Jeden Morgen freue ich mich über eure Berichte, über euer positives Denken!
Heute denke ich, wie behandeln wir Ausländer???? Das ist oft so traurig.
Tunesien ist ein wunderschönes Land, 1981(!) reisten wir auch eine Woche lang durchs Land, zu den Oasen, zu römischen Stätten wie Sbeitla und Dougga; in späteren Jahren haben wir dann Ausflüge zB nach Tunis (Bardomuseum solltet ihr nicht versäumen), El Djem oder Kairuon von Hammamet gemacht.
Aber zuletzt, in Zarzis, waren wir nur in der schönen Hotelanlage, mal richtig entspannen, verwöhnen – 3 Wochen ist ok für „Rentiere“, aber das reicht.
Euch danke nochmals für was Schönes jeden Morgen und liebe Grüße aus dem kühlen Berlin… ach ja, was ich sagen wollte…die niedrigen Temperaturen nachts/morgens in Felix würde ich nicht mögen!
Liebe Sabine!
Ganz lieben Dank für deine Zeilen, die uns immer wieder sehr erfreuen! ❣️
Rentiere im Zusammenhang mit dir tönt irgendwie schräg, aber ja, auch Erholung muss mal sein!

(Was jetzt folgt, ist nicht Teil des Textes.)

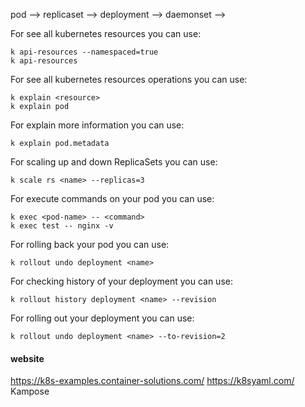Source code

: pod --> replicaset --> deployment --> daemonset --> 


For see all kubernetes resources you can use:

```
k api-resources --namespaced=true
k api-resources
```

For see all kubernetes resources operations you can use:

```
k explain <resource>
k explain pod
```

For explain more information you can use:

```
k explain pod.metadata
```

For scaling up and down ReplicaSets you can use:

```
k scale rs <name> --replicas=3
```

For execute commands on your pod you can use:

```
k exec <pod-name> -- <command>
k exec test -- nginx -v
```

For rolling back your pod you can use:

```
k rollout undo deployment <name>
```

For checking history of your deployment you can use:

```
k rollout history deployment <name> --revision
```

For rolling out your deployment you can use:

```
k rollout undo deployment <name> --to-revision=2
```

#### website

https://k8s-examples.container-solutions.com/
https://k8syaml.com/
Kampose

Und ja, dieses Tunesien ist einfach toll, wir selbst haben nicht so viel vom Land gewusst und sind nun dankbar für die schöne Zeit hier.
Und das mit den Ausländern, ja, das ist ein Ding. Diese Gedanken gehen mir immer wieder durch den Kopf. Und wir versprechen uns, Gästen und Besuchern stets herzlich und willkommen heissend zu begegnen.
Ganz liebe Grüsse!
Gerd & Heike
Hmmmm, das sieht sehr lecker aus! 😋
Aber esst ihr eigentlich kein Fleisch?
Ja, die Menschen im Ausland sind anders irgendwie.
Freundlich, hilfsbereit, offen und nicht so egoistisch wie die Deutschen.
Gut, dass nicht alle so mies drauf sind in meiner Heimat.
Sonst wär ich längst geflüchtet. 😉
Liebe Grüße
vom Racheli
Liebe Rachel
Ja, das war sehr lecker. Nein, ich esse kein Fleisch, Gerd schon.
Also hat das gut gepasst.
Das mit der anderen Mentalität empfinden wir auch überall auf der Welt. Und ja, leider ist das in Deutschland und in der Schweiz anders. Innerhalb der Familie und von Freunden absolut identisch, aber zu Fremden?
Wir nehmen uns fest vor, dass wir auch den Besuchern unserer Heimat Gutes tun werden. haben wir ja auch, aber wenn wir mal wieder eine Base haben werden (who knows?) dann auf jeden Fall!
Ganz liebe Grüsse «von da unten»!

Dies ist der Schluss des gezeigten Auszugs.